- **SUPPLIED RECORDS**
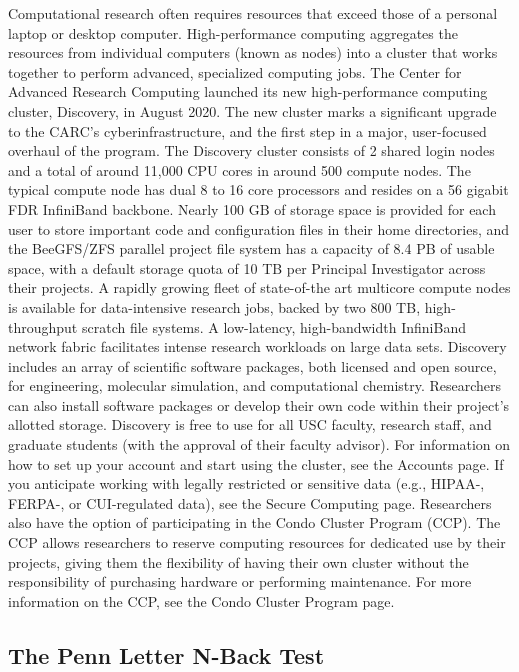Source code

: \documentclass[%
numbers=noendperiod,
parskip=half,
bibliography=totoc,
,
]{scrartcl}
\begin{document}
Computational research often requires resources that exceed those of a personal
laptop or desktop computer. High-performance computing aggregates the resources
from individual computers (known as nodes) into a cluster that works together to
perform advanced, specialized computing jobs. The Center for Advanced Research
Computing launched its new high-performance computing cluster, Discovery, in
August 2020. The new cluster marks a significant upgrade to the CARC's
cyberinfrastructure, and the first step in a major, user-focused overhaul of the
program. The Discovery cluster consists of 2 shared login nodes and a total of
around 11,000 CPU cores in around 500 compute nodes. The typical compute node
has dual 8 to 16 core processors and resides on a 56 gigabit FDR InfiniBand
backbone. Nearly 100 GB of storage space is provided for each user to store
important code and configuration files in their home directories, and the
BeeGFS/ZFS parallel project file system has a capacity of 8.4 PB of usable
space, with a default storage quota of 10 TB per Principal Investigator across
their projects. A rapidly growing fleet of state-of-the art multicore compute
nodes is available for data-intensive research jobs, backed by two 800 TB,
high-throughput scratch file systems. A low-latency, high-bandwidth InfiniBand
network fabric facilitates intense research workloads on large data sets.
Discovery includes an array of scientific software packages, both licensed and
open source, for engineering, molecular simulation, and computational chemistry.
Researchers can also install software packages or develop their own code within
their project's allotted storage. Discovery is free to use for all USC faculty,
research staff, and graduate students (with the approval of their faculty
advisor). For information on how to set up your account and start using the
cluster, see the Accounts page. If you anticipate working with legally
restricted or sensitive data (e.g., HIPAA-, FERPA-, or CUI-regulated data), see
the Secure Computing page. Researchers also have the option of participating in
the Condo Cluster Program (CCP). The CCP allows researchers to reserve computing
resources for dedicated use by their projects, giving them the flexibility of
having their own cluster without the responsibility of purchasing hardware or
performing maintenance. For more information on the CCP, see the Condo Cluster
Program page.

\hypertarget{the-penn-letter-n-back-test}{%
\subsection{The Penn Letter N-Back Test}\label{the-penn-letter-n-back-test}}
\end{document}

- **TASK TO CARRY OUT**
Count up the lines in the entries above where the word "penn" appears, and give the figure with nothing added.

- **ANSWER BOX**
2